Good night MoreLegs.

justilou1 · 22/02/2021 05:40

You wait until the divorce goes through and he’s paying support and back pay. The judge is NOT going to think kindly of someone who thinks it’s okay to send their kids emotionally manipulative and semi-abusive text messages, and thinks that the best approach to healing and forgiveness is sending them one fucking cookie - to share! He has a paper trail of self-indulgence a mile long, and the judge is going to hit him up for maximum payments.

ThisTooShallBeFantastic · 22/02/2021 09:02

Not sure that’s how judges work @justilou1...

Another night under your belt OP, you’re getting there.

I can’t remember whether you have a counsellor? Just wondered whether you could find one who you can talk completely openly with? I’ve found it invaluable a couple of times when I felt I had ‘stalled’ because my mind wouldn’t stop dwelling on a particular issue. She kind of gave me a roadmap out of that circle of thinking.

MoreLegsThanMe · 22/02/2021 23:01

Thank you.

Yay I made it through another day. Feels like an achievement in itself.

@lowbudgetnigella it doesn’t sound so sweet and cozy when it changes from love nest to grotty flat. Although the day she turned up at the house she said something along the lines of “you should see OUR home, it’s lovely”.
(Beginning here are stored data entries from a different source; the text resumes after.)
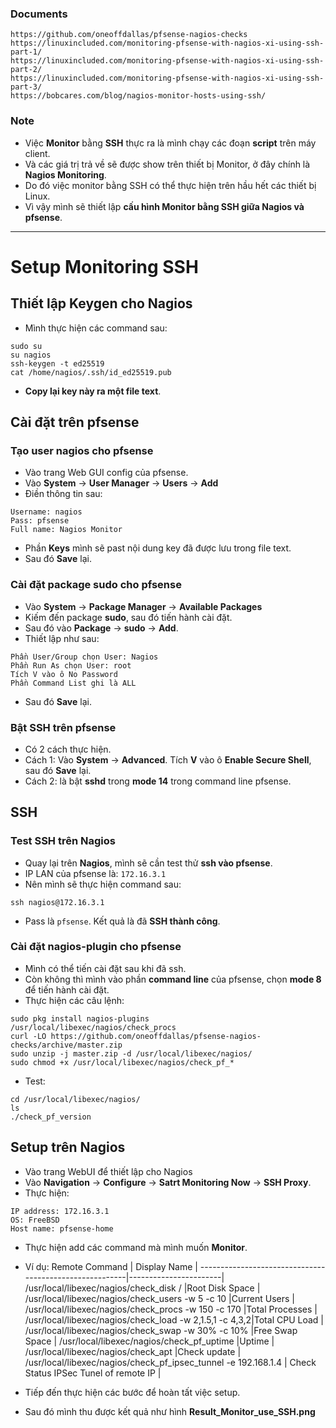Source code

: ### Documents
```
https://github.com/oneoffdallas/pfsense-nagios-checks
https://linuxincluded.com/monitoring-pfsense-with-nagios-xi-using-ssh-part-1/
https://linuxincluded.com/monitoring-pfsense-with-nagios-xi-using-ssh-part-2/
https://linuxincluded.com/monitoring-pfsense-with-nagios-xi-using-ssh-part-3/
https://bobcares.com/blog/nagios-monitor-hosts-using-ssh/
```

### Note
- Việc **Monitor** bằng **SSH** thực ra là mình chạy các đoạn **script** trên máy client.
- Và các giá trị trả về sẽ được show trên thiết bị Monitor, ở đây chính là **Nagios Monitoring**.
- Do đó việc monitor bằng SSH có thể thực hiện trên hầu hết các thiết bị Linux.
- Vì vậy mình sẽ thiết lập **cấu hình Monitor bằng SSH giữa Nagios và pfsense**.

---------------------------------------------------------------------------------------------------
# Setup Monitoring SSH

## Thiết lập Keygen cho Nagios
- Mình thực hiện các command sau:
```
sudo su
su nagios
ssh-keygen -t ed25519
cat /home/nagios/.ssh/id_ed25519.pub
```
- **Copy lại key này ra một file text**.

## Cài đặt trên pfsense

### Tạo user nagios cho pfsense
- Vào trang Web GUI config của pfsense.
- Vào **System** -> **User Manager** -> **Users** -> **Add**
- Điền thông tin sau:
```
Username: nagios
Pass: pfsense
Full name: Nagios Monitor
```
- Phần **Keys** mình sẽ past nội dung key đã được lưu trong file text.
- Sau đó **Save** lại.

### Cài đặt package sudo cho pfsense
- Vào **System** -> **Package Manager** -> **Available Packages**
- Kiếm đến package **sudo**, sau đó tiến hành cài đặt.
- Sau đó vào **Package** -> **sudo** -> **Add**.
- Thiết lập như sau:
```
Phần User/Group chọn User: Nagios
Phần Run As chọn User: root
Tích V vào ô No Password
Phần Command List ghi là ALL
```
- Sau đó **Save** lại.

### Bật SSH trên pfsense
- Có 2 cách thực hiện.
- Cách 1: Vào **System** -> **Advanced**. Tích **V** vào ô **Enable Secure Shell**, sau đó **Save** lại.
- Cách 2: là bật **sshd** trong **mode 14** trong command line pfsense.

## SSH 

### Test SSH trên Nagios
- Quay lại trên **Nagios**, mình sẽ cần test thử **ssh vào pfsense**.
- IP LAN của pfsense là: `172.16.3.1`
- Nên mình sẽ thực hiện command sau:
```
ssh nagios@172.16.3.1
```
- Pass là `pfsense`. Kết quả là đã **SSH thành công**.

### Cài đặt nagios-plugin cho pfsense
- Mình có thể tiến cài đặt sau khi đã ssh.
- Còn không thì mình vào phần **command line** của pfsense, chọn **mode 8** để tiến hành cài đặt.
- Thực hiện các câu lệnh:
```
sudo pkg install nagios-plugins
/usr/local/libexec/nagios/check_procs
curl -LO https://github.com/oneoffdallas/pfsense-nagios-checks/archive/master.zip
sudo unzip -j master.zip -d /usr/local/libexec/nagios/
sudo chmod +x /usr/local/libexec/nagios/check_pf_*
```
- Test:
```
cd /usr/local/libexec/nagios/
ls 
./check_pf_version
```

## Setup trên Nagios
- Vào trang WebUI để thiết lập cho Nagios
- Vào **Navigation** -> **Configure** -> **Satrt Monitoring Now** -> **SSH Proxy**.
- Thực hiện:
```
IP address: 172.16.3.1
OS: FreeBSD
Host name: pfsense-home
```
- Thực hiện add các command mà mình muốn **Monitor**.
- Ví dụ:
Remote Command						|	Display Name	|
--------------------------------------------------------|-----------------------|
/usr/local/libexec/nagios/check_disk /			|Root Disk Space	|
/usr/local/libexec/nagios/check_users -w 5 -c 10	|Current Users		|
/usr/local/libexec/nagios/check_procs -w 150 -c 170	|Total Processes	|
/usr/local/libexec/nagios/check_load -w 2,1.5,1 -c 4,3,2|Total CPU Load		|
/usr/local/libexec/nagios/check_swap -w 30% -c 10%	|Free Swap Space	|
/usr/local/libexec/nagios/check_pf_uptime		|Uptime			|
/usr/local/libexec/nagios/check_apt			|Check update		|
/usr/local/libexec/nagios/check_pf_ipsec_tunnel -e 192.168.1.4 | Check Status IPSec Tunel of remote IP |

- Tiếp đến thực hiện các bước để hoàn tất việc setup.
- Sau đó mình thu được kết quả như hình **Result_Monitor_use_SSH.png**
@ThisTooShallBeFantastic no, no counsellor. I don’t think I could talk about all this out loud, which is pathetic, just how I feel right now. Maybe it’ll change in time and I’ll feel that I can.

I think I could deal with this if it wasn’t for the aching loneliness. During the daytimes now I’ve learnt not to let thoughts of them interfere, and I think I’m doing okay with that. But at night it still gets to me. I’m just lonely.

It cheers me up to read your posts suggesting their relationship is basically doomed to failure. I really do hope it does and if/when he comes grovelling back here (because he’ll have nowhere else to go) I can tell him no. He probably would be genuinely bewildered. Would do him good to be totally alone somewhere. He has no idea what it could possibly be like.

OP posts:
ThisTooShallBeFantastic · 22/02/2021 23:22

I get where you’re coming from re probable difficulty in opening up to someone by actually talking out loud. When I started the first time I was 50 and literally had never talked like that ever, to anyone. But it really was a floodgate opening and it was easy because, unlike everyone else, the counsellor expected/needed nothing from me (except her fee 😂). It’s a different dynamic to any other type of conversation and really liberating. A side effect has been I’m now a better listener as well as talker with my friends.

Anyway, food for thought as well as a hand to hold OP. Sleep well.